* [Exercise] Using the data below, output the first line and every line after it up to and including the line containing "- Why do we need to analyze system calls?", exactly as written and with nothing added.

Stored data:
▼▼▼

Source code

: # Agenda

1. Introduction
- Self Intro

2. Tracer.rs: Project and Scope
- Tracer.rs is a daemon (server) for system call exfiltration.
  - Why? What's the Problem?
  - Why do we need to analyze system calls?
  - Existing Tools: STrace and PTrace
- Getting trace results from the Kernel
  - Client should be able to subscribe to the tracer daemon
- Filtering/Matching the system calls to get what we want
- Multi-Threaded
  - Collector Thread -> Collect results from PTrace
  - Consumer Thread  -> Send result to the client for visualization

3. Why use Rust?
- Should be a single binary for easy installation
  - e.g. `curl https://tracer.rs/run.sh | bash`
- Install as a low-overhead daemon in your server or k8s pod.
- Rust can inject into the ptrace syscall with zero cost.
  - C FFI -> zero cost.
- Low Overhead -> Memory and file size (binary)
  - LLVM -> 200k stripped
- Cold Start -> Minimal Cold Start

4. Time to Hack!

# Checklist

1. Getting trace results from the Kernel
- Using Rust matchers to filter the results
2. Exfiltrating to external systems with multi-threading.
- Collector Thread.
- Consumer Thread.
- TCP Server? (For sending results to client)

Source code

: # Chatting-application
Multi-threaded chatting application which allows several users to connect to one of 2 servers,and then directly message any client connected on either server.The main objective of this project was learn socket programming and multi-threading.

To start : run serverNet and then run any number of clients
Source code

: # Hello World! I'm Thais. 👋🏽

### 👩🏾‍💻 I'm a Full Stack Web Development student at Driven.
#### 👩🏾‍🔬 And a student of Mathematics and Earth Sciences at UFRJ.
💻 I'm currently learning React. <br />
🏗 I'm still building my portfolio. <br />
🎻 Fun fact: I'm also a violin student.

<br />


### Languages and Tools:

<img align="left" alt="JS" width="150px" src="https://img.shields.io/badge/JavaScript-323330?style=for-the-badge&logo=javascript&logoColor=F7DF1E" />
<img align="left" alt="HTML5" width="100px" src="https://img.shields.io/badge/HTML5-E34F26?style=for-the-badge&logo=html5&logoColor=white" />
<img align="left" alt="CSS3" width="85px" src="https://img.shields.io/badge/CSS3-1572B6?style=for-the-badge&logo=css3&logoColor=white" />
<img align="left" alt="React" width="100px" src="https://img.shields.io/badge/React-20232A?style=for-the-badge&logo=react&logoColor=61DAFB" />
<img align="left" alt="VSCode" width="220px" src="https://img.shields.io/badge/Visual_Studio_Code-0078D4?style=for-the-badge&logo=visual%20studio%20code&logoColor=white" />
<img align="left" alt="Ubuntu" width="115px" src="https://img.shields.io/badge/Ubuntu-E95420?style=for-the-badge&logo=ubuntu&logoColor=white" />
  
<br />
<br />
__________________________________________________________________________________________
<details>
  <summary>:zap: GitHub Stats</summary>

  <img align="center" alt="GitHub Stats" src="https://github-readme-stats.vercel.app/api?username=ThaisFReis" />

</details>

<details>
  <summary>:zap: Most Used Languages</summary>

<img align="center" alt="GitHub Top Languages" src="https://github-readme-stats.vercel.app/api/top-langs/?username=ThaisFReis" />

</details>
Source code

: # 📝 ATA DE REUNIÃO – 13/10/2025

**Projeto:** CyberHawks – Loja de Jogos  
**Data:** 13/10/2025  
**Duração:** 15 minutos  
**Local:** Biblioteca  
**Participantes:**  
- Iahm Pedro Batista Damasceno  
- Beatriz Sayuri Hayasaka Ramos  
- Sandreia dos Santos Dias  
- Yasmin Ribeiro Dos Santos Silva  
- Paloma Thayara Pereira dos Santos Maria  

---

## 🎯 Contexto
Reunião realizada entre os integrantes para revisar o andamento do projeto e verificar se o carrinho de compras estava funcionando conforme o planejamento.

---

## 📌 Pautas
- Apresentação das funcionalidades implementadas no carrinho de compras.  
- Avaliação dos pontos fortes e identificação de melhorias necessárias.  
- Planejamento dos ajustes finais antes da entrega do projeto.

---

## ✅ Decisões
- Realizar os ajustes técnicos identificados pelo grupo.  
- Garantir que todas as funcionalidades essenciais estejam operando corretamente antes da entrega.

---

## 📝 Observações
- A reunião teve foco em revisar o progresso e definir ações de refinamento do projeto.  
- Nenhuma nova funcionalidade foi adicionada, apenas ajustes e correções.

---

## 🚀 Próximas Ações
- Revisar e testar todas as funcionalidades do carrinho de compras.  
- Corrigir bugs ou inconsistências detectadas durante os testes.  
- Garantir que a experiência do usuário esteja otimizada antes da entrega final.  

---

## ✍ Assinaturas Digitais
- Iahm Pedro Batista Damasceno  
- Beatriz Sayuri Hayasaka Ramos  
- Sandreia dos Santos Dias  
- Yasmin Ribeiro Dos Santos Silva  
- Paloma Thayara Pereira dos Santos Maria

▲▲▲

* [Reply]
Source code

: # Agenda

1. Introduction
- Self Intro

2. Tracer.rs: Project and Scope
- Tracer.rs is a daemon (server) for system call exfiltration.
  - Why? What's the Problem?
  - Why do we need to analyze system calls?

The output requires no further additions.